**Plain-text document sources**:

════

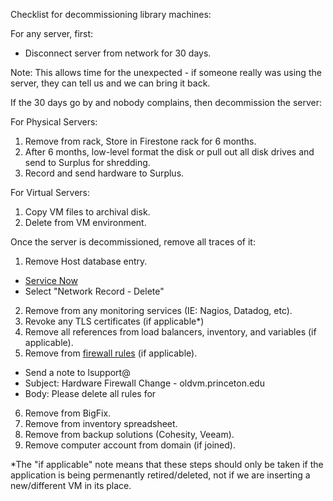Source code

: Checklist for decommissioning library machines:

For any server, first:

* Disconnect server from network for 30 days.

Note: This allows time for the unexpected - if someone really was using the server, they can tell us and we can bring it back.

If the 30 days go by and nobody complains, then decommission the server:

For Physical Servers:
1. Remove from rack, Store in Firestone rack for 6 months.
2. After 6 months, low-level format the disk or pull out all disk drives and send to Surplus for shredding.
3. Record and send hardware to Surplus.

For Virtual Servers:
1. Copy VM files to archival disk.
2. Delete from VM environment.

Once the server is decommissioned, remove all traces of it:
1. Remove Host database entry.
  * [Service Now](https://princeton.service-now.com/service?id=sc_category&sys_id=0c0591f14f9d270c18ddd48e5210c79c)
  * Select "Network Record - Delete"
2. Remove from any monitoring services (IE: Nagios, Datadog, etc).
3. Revoke any TLS certificates (if applicable*)
4. Remove all references from load balancers, inventory, and variables (if applicable). 
5. Remove from [firewall rules](https://github.com/pulibrary/pul-it-handbook/blob/main/services/panos_fw.md) (if applicable).
  * Send a note to lsupport@ 
  * Subject: Hardware Firewall Change - oldvm.princeton.edu
  * Body: Please delete all rules for
6. Remove from BigFix.
7. Remove from inventory spreadsheet.
8. Remove from backup solutions (Cohesity, Veeam).
9. Remove computer account from domain (if joined).

*The "if applicable" note means that these steps should only be taken if the application is being permenantly retired/deleted, not if we are inserting a new/different VM in its place.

════

**WHAT IS EXPECTED**:
An exact copy of the lines above, from the one containing "1. Copy VM files to archival disk." through the one containing "3. Revoke any", is the whole of the answer.

**EXERCISE SOLUTION**:
1. Copy VM files to archival disk.
2. Delete from VM environment.

Once the server is decommissioned, remove all traces of it:
1. Remove Host database entry.
  * [Service Now](https://princeton.service-now.com/service?id=sc_category&sys_id=0c0591f14f9d270c18ddd48e5210c79c)
  * Select "Network Record - Delete"
2. Remove from any monitoring services (IE: Nagios, Datadog, etc).
3. Revoke any TLS certificates (if applicable*)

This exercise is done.